WORK TASK: Find all lines with the word "publish" in the material, then copy them.

DATA EXTRACTS:

──────────────────────────────

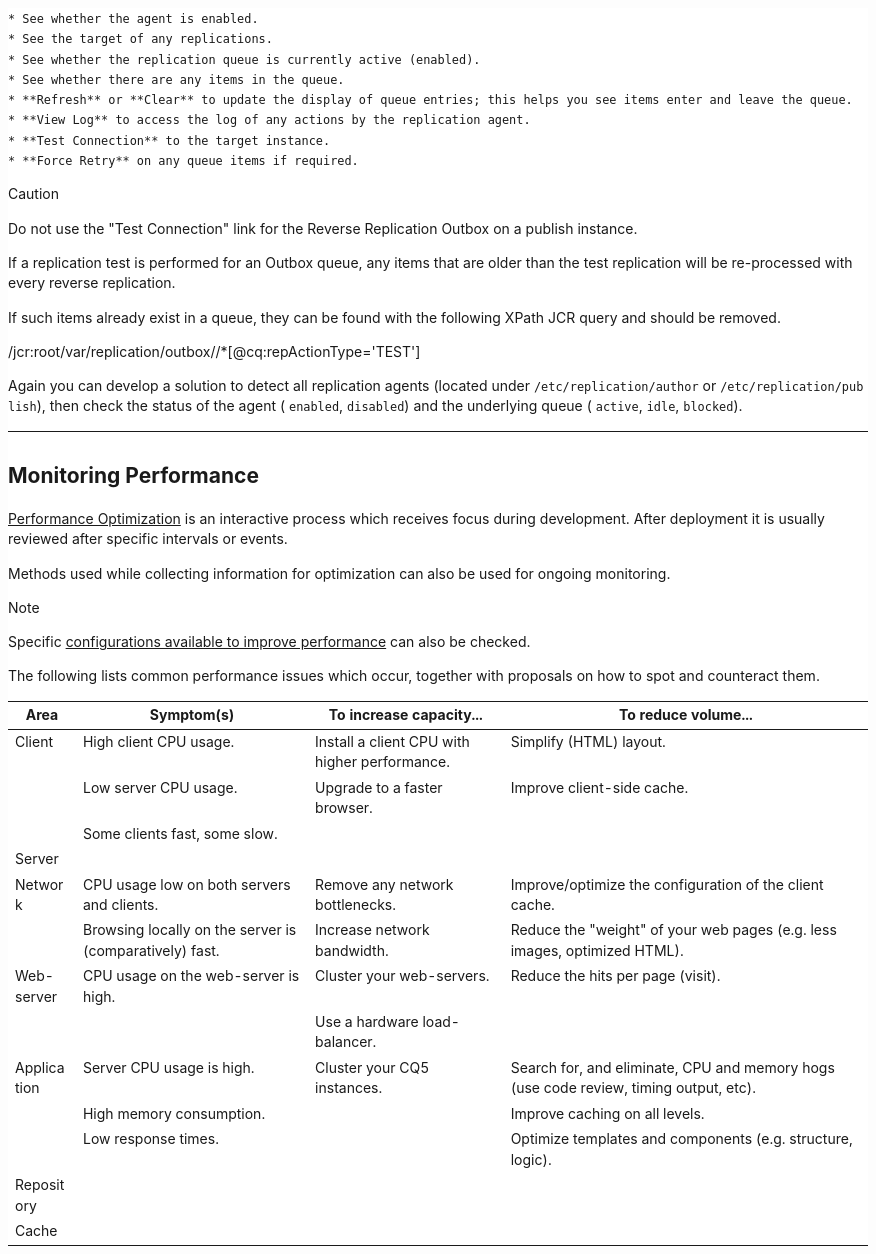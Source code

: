     * See whether the agent is enabled.    
    * See the target of any replications.    
    * See whether the replication queue is currently active (enabled).    
    * See whether there are any items in the queue.    
    * **Refresh** or **Clear** to update the display of queue entries; this helps you see items enter and leave the queue.    
    * **View Log** to access the log of any actions by the replication agent.    
    * **Test Connection** to the target instance.    
    * **Force Retry** on any queue items if required.

   >[!CAUTION]
   >
   ><p>Do not use the &quot;Test Connection&quot; link for the Reverse Replication Outbox on a publish instance.</p> <p>If a replication test is performed for an Outbox queue, any items that are older than the test replication will be re-processed with every reverse replication.<br> </p> <p>If such items already exist in a queue, they can be found with the following XPath JCR query and should be removed.<br> </p> <p><span class="code">/jcr:root/var/replication/outbox//*[@cq:repActionType='TEST']</span>&nbsp;</p>

Again you can develop a solution to detect all replication agents (located under `/etc/replication/author` or `/etc/replication/publish`), then check the status of the agent ( `enabled`, `disabled`) and the underlying queue ( `active`, `idle`, `blocked`).



---

## Monitoring Performance

[Performance Optimization](configuring-performance.md) is an interactive process which receives focus during development. After deployment it is usually reviewed after specific intervals or events.

Methods used while collecting information for optimization can also be used for ongoing monitoring.

>[!NOTE]
>
><p>Specific <a href="/content/help/en/experience-manager/6-4/sites/deploying/using/configuring-performance.html#ConfiguringforPerformance">configurations available to improve performance</a> can also be checked.<br> </p>

The following lists common performance issues which occur, together with proposals on how to spot and counteract them.

| Area |Symptom(s) |To increase capacity... |To reduce volume... |
|---|---|---|---|
| Client |High client CPU usage. |Install a client CPU with higher performance. |Simplify (HTML) layout. |
|   |Low server CPU usage. |Upgrade to a faster browser. |Improve client-side cache. |
|   |Some clients fast, some slow. |  |  |
| Server |  |  |  |
| Network |CPU usage low on both servers and clients. |Remove any network bottlenecks. |Improve/optimize the configuration of the client cache. |
|   |Browsing locally on the server is (comparatively) fast. |Increase network bandwidth. |Reduce the "weight" of your web pages (e.g. less images, optimized HTML). |
| Web-server |CPU usage on the web-server is high. |Cluster your web-servers. |Reduce the hits per page (visit). |
|   |  |Use a hardware load-balancer. |  |
| Application |Server CPU usage is high. |Cluster your CQ5 instances. |Search for, and eliminate, CPU and memory hogs (use code review, timing output, etc). |
|   |High memory consumption. |  |Improve caching on all levels. |
|   |Low response times. |  |Optimize templates and components (e.g. structure, logic). |
| Repository |  |  |  |
| Cache |  |  |  |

──────────────────────────────

EXERCISE SOLUTION:
   ><p>Do not use the &quot;Test Connection&quot; link for the Reverse Replication Outbox on a publish instance.</p> <p>If a replication test is performed for an Outbox queue, any items that are older than the test replication will be re-processed with every reverse replication.<br> </p> <p>If such items already exist in a queue, they can be found with the following XPath JCR query and should be removed.<br> </p> <p><span class="code">/jcr:root/var/replication/outbox//*[@cq:repActionType='TEST']</span>&nbsp;</p>
Again you can develop a solution to detect all replication agents (located under `/etc/replication/author` or `/etc/replication/publish`), then check the status of the agent ( `enabled`, `disabled`) and the underlying queue ( `active`, `idle`, `blocked`).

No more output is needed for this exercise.